Pricing here isn’t that cheap (Plusnet is £27 for 145Mbps) but I guess it avoids the need to keep chasing discounts.
What are you on about pricing is here isn’t cheap?
The bit below is from the article above
“But at the end of last week, they added a second option (‘Essentials‘), which gives you speeds of 150Mbps from just £25 a month ”
so 150Mb/s for £25 is better than 145Mb/s for £27 and it is symmetrical. the main problem is that Fibre connect only covers 100,000 in a certain part of the country, where Plusnet covers a lot more.

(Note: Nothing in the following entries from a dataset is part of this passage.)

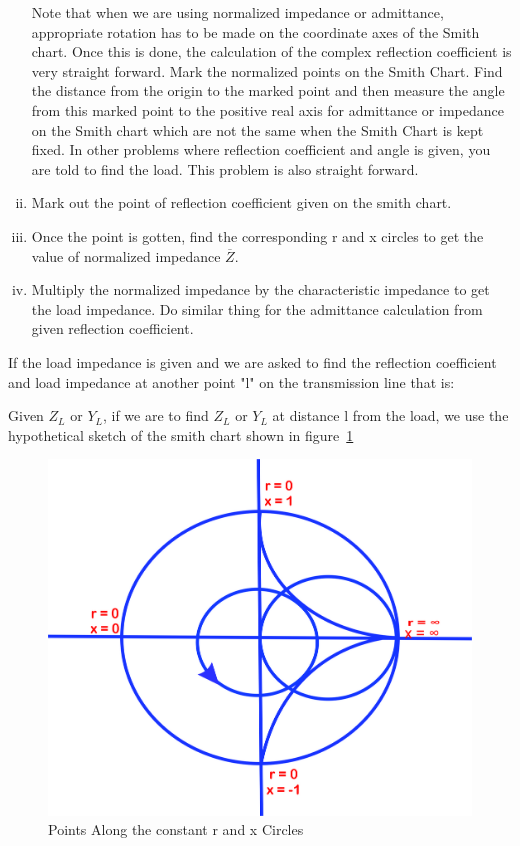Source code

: \begin{enumerate}[(i)]
Note that when we are using normalized impedance or admittance, appropriate rotation has to be made on the coordinate axes of the Smith chart. Once this is done, the calculation of the complex reflection coefficient is very straight forward. Mark the normalized points on the Smith Chart. Find the distance from the origin to the marked point and then measure the angle from this marked point to the positive real axis for admittance or impedance on the  Smith chart which are not the same when the Smith Chart is kept fixed. In other problems where reflection coefficient and angle is given, you are told to find the load. This problem is also straight forward.
\item Mark out the point of  reflection coefficient given on the smith chart.
\item Once the point is gotten, find the corresponding r and x circles to get the value of normalized impedance $\overline{Z}$.
\item Multiply the normalized impedance by the characteristic impedance to get the load impedance. Do similar thing for the admittance calculation from given reflection coefficient.
\end{enumerate}


If the load impedance is given and we are asked to find the reflection coefficient and load impedance at another point "l" on the transmission line that is:

Given $Z_L$ or $Y_L$, if we are to find $Z_L$ or $Y_L$ at distance l from the load, we use the hypothetical sketch of the smith chart shown in figure~\ref{fig:uytrewsxcvbj}
\begin{figure}[h]
\centering
\includegraphics[width=0.5\linewidth]{./graphics/uytrewsxcvbj}
\caption{Points Along the constant r and x Circles}
\label{fig:uytrewsxcvbj}
\end{figure}

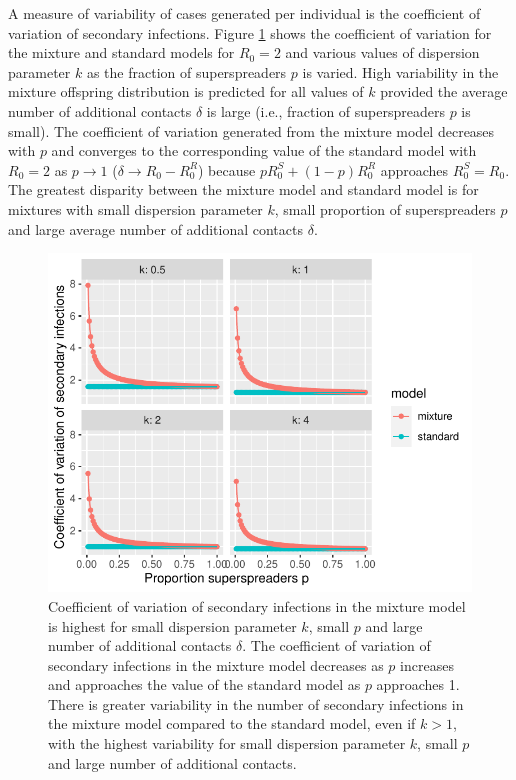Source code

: \documentclass{imammb}
\numberwithin{equation}{section}
\begin{document}
 A measure of variability of cases generated per individual is the coefficient of variation of secondary infections.  Figure \ref{fig:CVcases} shows the coefficient of variation for the mixture and standard models for $R_0=2$ and various values of dispersion parameter $k$ as the fraction of superspreaders $p$ is varied. High variability in the mixture offspring distribution is predicted for all values of $k$ provided the average number of additional contacts $\delta$ is large (i.e., fraction of superspreaders $p$ is small). The coefficient of variation generated from the mixture model decreases with $p$ and converges to the corresponding value of the standard model with $R_0=2$ as $p\rightarrow 1$ ($\delta\rightarrow R_0-R_0^R$) because $p R_0^S+(1-p)R_0^R$ approaches $R_0^S = R_0$. The greatest disparity between the mixture model and standard model is for mixtures with small dispersion parameter $k$, small proportion of superspreaders $p$ and large average number of additional contacts $\delta$. 
 
 \begin{figure}
    \centering
    \includegraphics{Figure4.pdf}
    \caption{Coefficient of variation of secondary infections in the mixture model is highest for small dispersion parameter $k$, small $p$ and large number of additional contacts $\delta$. The coefficient of variation of secondary infections in the mixture model decreases as $p$ increases and approaches the value of the standard model as $p$ approaches 1. There is greater variability in the number of secondary infections in the mixture model compared to the standard model, even if $k>1$, with the highest variability for small dispersion parameter $k$, small $p$ and large number of additional contacts.  }
    \label{fig:CVcases}
\end{figure}
\end{document}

The 100k is an initial coverage target, but they’ve never provided a progress update and so we’ve no idea how much of that has actually been delivered.
@Mark, fair enough
Connect Fibre are due to go live where I am in April and I can’t wait. From the meetings they held in our town hall it’s clear that they want to work with the locations they deploy into. The founder himself was addressing residents concerns at these events with his team. They’re also allowing (after a 12 month exclusivity period for themselves) other small alt net providers to use their infrastructure which will only continue to give us more consumer choice.
Fingers crossed their service will be good, reliable and competitive. And hopefully won’t sell out to a bigger ISP or provider.
Good to see another company offering this. Community Fibre offer a social tariff for £12.50 and you don’t have to prove benefits to get this although speed difference of 35mb/s for £12.50 compared to £20 connect fibres package for 150mpb/s. Can see a few more companies jumping on this band wagon.